**What is being asked**
Repeat exactly the lines of the entries below from the one with "###### Provérbios 11:7" through the one with "O ímpio, com", both ends included, and nothing else.

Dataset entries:

-- -- --

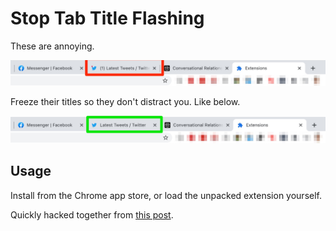 # Stop Tab Title Flashing

These are annoying.

![Bad Tabs](./images/bad_tabs.png)

Freeze their titles so they don't distract you. Like below.

![Good Tabs](./images/good_tabs.png)

## Usage

Install from the Chrome app store, or load the unpacked extension yourself.

Quickly hacked together from [this post](https://webapps.stackexchange.com/questions/74830/how-to-disable-the-flashing-title-when-someone-messages-me-on-facebook).
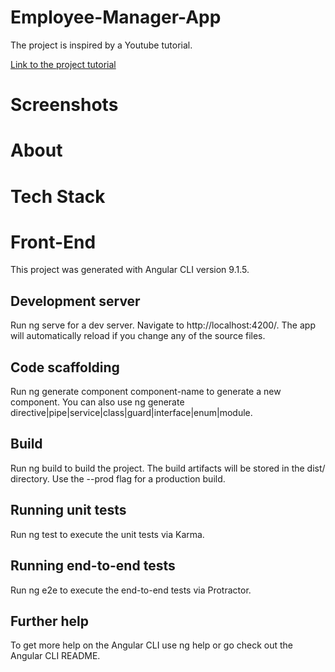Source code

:# Employee-Manager-App

The project is inspired by a Youtube tutorial.

[Link to the project tutorial](https://www.youtube.com/watch?v=Gx4iBLKLVHk&t=18s)

# Screenshots

# About 


# Tech Stack


# Front-End
This project was generated with Angular CLI version 9.1.5.

## Development server
Run ng serve for a dev server. Navigate to http://localhost:4200/. The app will automatically reload if you change any of the source files.


## Code scaffolding
Run ng generate component component-name to generate a new component. You can also use ng generate directive|pipe|service|class|guard|interface|enum|module.

## Build
Run ng build to build the project. The build artifacts will be stored in the dist/ directory. Use the --prod flag for a production build.

## Running unit tests
Run ng test to execute the unit tests via Karma.

## Running end-to-end tests
Run ng e2e to execute the end-to-end tests via Protractor.

## Further help
To get more help on the Angular CLI use ng help or go check out the Angular CLI README.
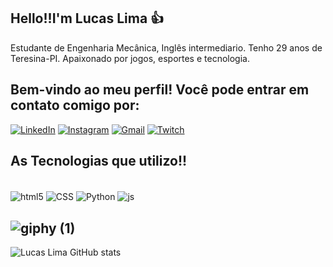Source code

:  
## Hello!!I'm Lucas Lima :+1:
Estudante de Engenharia Mecânica, Inglês intermediario. Tenho 29 anos de Teresina-PI. Apaixonado por jogos, esportes e tecnologia.  

## Bem-vindo ao meu perfil! Você pode entrar em contato comigo por:
[![LinkedIn](https://img.shields.io/badge/LinkedIn-%230077B5.svg?&style=for-the-badge&logo=linkedin&logoColor=white)](https://www.linkedin.com/in/lucas-lima-a87a05ba/)
[![Instagram](https://img.shields.io/badge/Instagram-E4405F?style=for-the-badge&logo=instagram&logoColor=white)](https://www.instagram.com/)
[![Gmail](https://img.shields.io/badge/Gmail-D14836?style=for-the-badge&logo=gmail&logoColor=white)](https://mail.google.com/mail/u/0/#inbox)
[![Twitch](https://img.shields.io/badge/Twitch-9146FF?style=for-the-badge&logo=twitch&logoColor=white)](https://www.twitch.tv/)


## As Tecnologias que utilizo!!
<div style="display: inline_block"><br/>
  <img align="center" alt="html5" src="https://img.shields.io/badge/HTML-239120?style=for-the-badge&logo=html5&logoColor=white" />
  <img align="center" alt="CSS" src="https://img.shields.io/badge/CSS-239120?&style=for-the-badge&logo=css3&logoColor=white" />
  <img align="center" alt="Python" src="https://img.shields.io/badge/Python-3776AB?style=for-the-badge&logo=python&logoColor=white" />
  <img align="center" alt="js" src="https://img.shields.io/badge/JavaScript-F7DF1E?style=for-the-badge&logo=javascript&logoColor=black" />
</div>

## ![giphy (1)](https://github.com/user-attachments/assets/1f5bd0e4-2feb-4159-9171-d9e30c45d705)


![Lucas Lima GitHub stats](https://github-readme-stats.vercel.app/api?username=lucas-lima&show_icons=true&theme=radical)



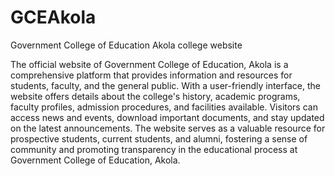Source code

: # GCEAkola
Government College of Education Akola college website

The official website of Government College of Education, Akola is a comprehensive platform that provides information and resources for students, faculty, and the general public. With a user-friendly interface, the website offers details about the college's history, academic programs, faculty profiles, admission procedures, and facilities available. Visitors can access news and events, download important documents, and stay updated on the latest announcements. The website serves as a valuable resource for prospective students, current students, and alumni, fostering a sense of community and promoting transparency in the educational process at Government College of Education, Akola.
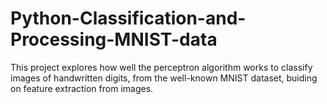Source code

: # Python-Classification-and-Processing-MNIST-data
This project explores how well the perceptron algorithm works to classify images of handwritten digits, from the well-known MNIST dataset, buiding on feature extraction from images.

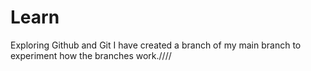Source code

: # Learn
Exploring Github and Git 
I have created a branch of my main branch to experiment how the branches work.////
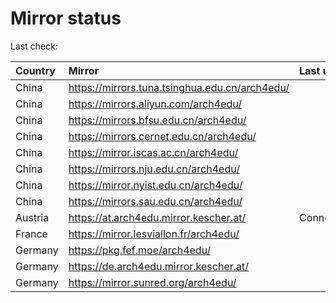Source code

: <script src="./time.js"></script>
# Mirror status
Last check: <script type="text/javascript">localize(1714972798.2345994);</script>

|Country|Mirror|Last update|
|:------|:-----|:----------|
|China|https://mirrors.tuna.tsinghua.edu.cn/arch4edu/|<script type="text/javascript">localize(1714933749);</script>|
|China|https://mirrors.aliyun.com/arch4edu/|<script type="text/javascript">localize(1714933749);</script>|
|China|https://mirrors.bfsu.edu.cn/arch4edu/|<script type="text/javascript">localize(1714933749);</script>|
|China|https://mirrors.cernet.edu.cn/arch4edu/|<script type="text/javascript">localize(1714933749);</script>|
|China|https://mirror.iscas.ac.cn/arch4edu/|<script type="text/javascript">localize(1714933749);</script>|
|China|https://mirrors.nju.edu.cn/arch4edu/|<script type="text/javascript">localize(1714933749);</script>|
|China|https://mirror.nyist.edu.cn/arch4edu/|<script type="text/javascript">localize(1714933749);</script>|
|China|https://mirrors.sau.edu.cn/arch4edu/|<script type="text/javascript">localize(1714933749);</script>|
|Austria|https://at.arch4edu.mirror.kescher.at/|ConnectTimeout|
|France|https://mirror.lesviallon.fr/arch4edu/|<script type="text/javascript">localize(1714933749);</script>|
|Germany|https://pkg.fef.moe/arch4edu/|<script type="text/javascript">localize(1714933749);</script>|
|Germany|https://de.arch4edu.mirror.kescher.at/|<script type="text/javascript">localize(1714933749);</script>|
|Germany|https://mirror.sunred.org/arch4edu/|<script type="text/javascript">localize(1714933749);</script>|

<script src="./tablefilter/tablefilter.js"></script>
<script src="./table.js"></script>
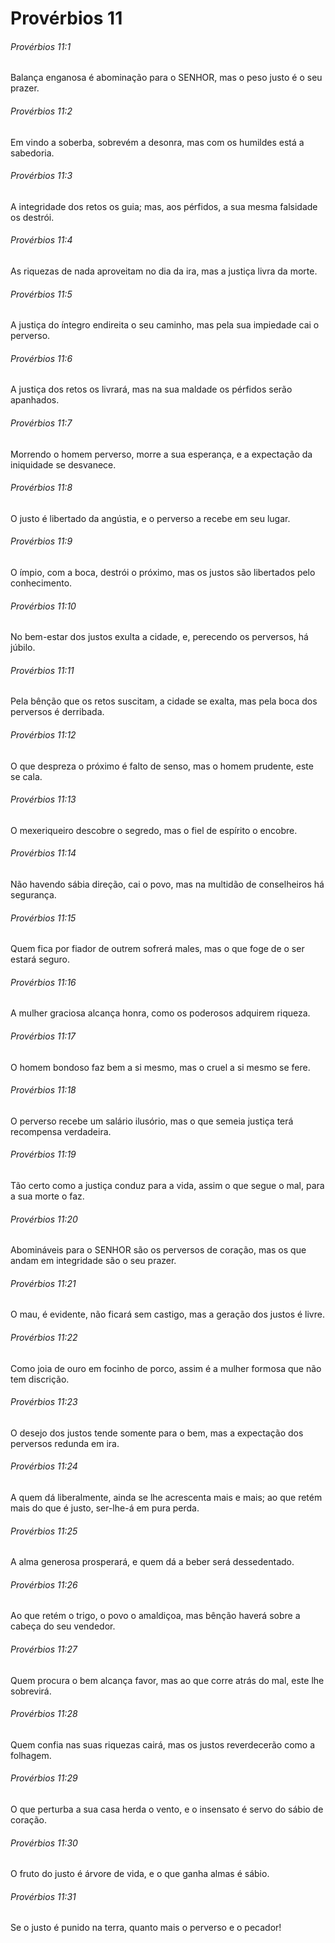 # Provérbios 11

###### Provérbios 11:1

Balança enganosa é abominação para o SENHOR, mas o peso justo é o seu prazer.

###### Provérbios 11:2

Em vindo a soberba, sobrevém a desonra, mas com os humildes está a sabedoria.

###### Provérbios 11:3

A integridade dos retos os guia; mas, aos pérfidos, a sua mesma falsidade os destrói.

###### Provérbios 11:4

As riquezas de nada aproveitam no dia da ira, mas a justiça livra da morte.

###### Provérbios 11:5

A justiça do íntegro endireita o seu caminho, mas pela sua impiedade cai o perverso.

###### Provérbios 11:6

A justiça dos retos os livrará, mas na sua maldade os pérfidos serão apanhados.

###### Provérbios 11:7

Morrendo o homem perverso, morre a sua esperança, e a expectação da iniquidade se desvanece.

###### Provérbios 11:8

O justo é libertado da angústia, e o perverso a recebe em seu lugar.

###### Provérbios 11:9

O ímpio, com a boca, destrói o próximo, mas os justos são libertados pelo conhecimento.

###### Provérbios 11:10

No bem-estar dos justos exulta a cidade, e, perecendo os perversos, há júbilo.

###### Provérbios 11:11

Pela bênção que os retos suscitam, a cidade se exalta, mas pela boca dos perversos é derribada.

###### Provérbios 11:12

O que despreza o próximo é falto de senso, mas o homem prudente, este se cala.

###### Provérbios 11:13

O mexeriqueiro descobre o segredo, mas o fiel de espírito o encobre.

###### Provérbios 11:14

Não havendo sábia direção, cai o povo, mas na multidão de conselheiros há segurança.

###### Provérbios 11:15

Quem fica por fiador de outrem sofrerá males, mas o que foge de o ser estará seguro.

###### Provérbios 11:16

A mulher graciosa alcança honra, como os poderosos adquirem riqueza.

###### Provérbios 11:17

O homem bondoso faz bem a si mesmo, mas o cruel a si mesmo se fere.

###### Provérbios 11:18

O perverso recebe um salário ilusório, mas o que semeia justiça terá recompensa verdadeira.

###### Provérbios 11:19

Tão certo como a justiça conduz para a vida, assim o que segue o mal, para a sua morte o faz.

###### Provérbios 11:20

Abomináveis para o SENHOR são os perversos de coração, mas os que andam em integridade são o seu prazer.

###### Provérbios 11:21

O mau, é evidente, não ficará sem castigo, mas a geração dos justos é livre.

###### Provérbios 11:22

Como joia de ouro em focinho de porco, assim é a mulher formosa que não tem discrição.

###### Provérbios 11:23

O desejo dos justos tende somente para o bem, mas a expectação dos perversos redunda em ira.

###### Provérbios 11:24

A quem dá liberalmente, ainda se lhe acrescenta mais e mais; ao que retém mais do que é justo, ser-lhe-á em pura perda.

###### Provérbios 11:25

A alma generosa prosperará, e quem dá a beber será dessedentado.

###### Provérbios 11:26

Ao que retém o trigo, o povo o amaldiçoa, mas bênção haverá sobre a cabeça do seu vendedor.

###### Provérbios 11:27

Quem procura o bem alcança favor, mas ao que corre atrás do mal, este lhe sobrevirá.

###### Provérbios 11:28

Quem confia nas suas riquezas cairá, mas os justos reverdecerão como a folhagem.

###### Provérbios 11:29

O que perturba a sua casa herda o vento, e o insensato é servo do sábio de coração.

###### Provérbios 11:30

O fruto do justo é árvore de vida, e o que ganha almas é sábio.

###### Provérbios 11:31

Se o justo é punido na terra, quanto mais o perverso e o pecador!

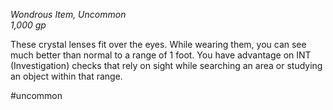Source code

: *Wondrous Item, Uncommon*  
*1,000 gp*

These crystal lenses fit over the eyes. While wearing them, you can see much better than normal to a range of 1 foot. You have advantage on INT (Investigation) checks that rely on sight while searching an area or studying an object within that range.

#uncommon
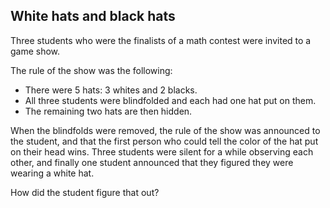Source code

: White hats and black hats
--

Three students who were the finalists of a math contest were invited to a game show. 

The rule of the show was the following:

- There were 5 hats: 3 whites and 2 blacks. 
- All three students were blindfolded and each had one hat put on them.
- The remaining two hats are then hidden.

When the blindfolds were removed, the rule of the show was announced to the student, and that the first person who could tell the color of the hat put on their head wins. Three students were silent for a while observing each other, and finally one student announced that they figured they were wearing a white hat.

How did the student figure that out?
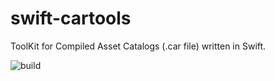 # swift-cartools
ToolKit  for Compiled Asset Catalogs (.car file) written in Swift.

![build](https://github.com/0xxd0/swift-cartools/workflows/build/badge.svg?branch=master)
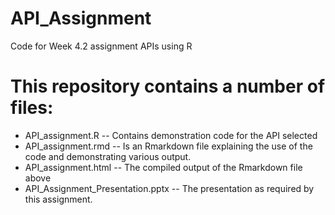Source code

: # API_Assignment
Code for Week 4.2 assignment APIs using R
# This repository contains a number of files: 
* API_assignment.R -- Contains demonstration code for the API selected
* API_assignment.rmd -- Is an Rmarkdown file explaining the use of the code and demonstrating various output. 
* API_assignment.html -- The compiled output of the Rmarkdown file above
* API_Assignment_Presentation.pptx -- The presentation as required by this assignment.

-- -- --

**Solution for this task**
###### Provérbios 11:7

Morrendo o homem perverso, morre a sua esperança, e a expectação da iniquidade se desvanece.

###### Provérbios 11:8

O justo é libertado da angústia, e o perverso a recebe em seu lugar.

###### Provérbios 11:9

O ímpio, com a boca, destrói o próximo, mas os justos são libertados pelo conhecimento.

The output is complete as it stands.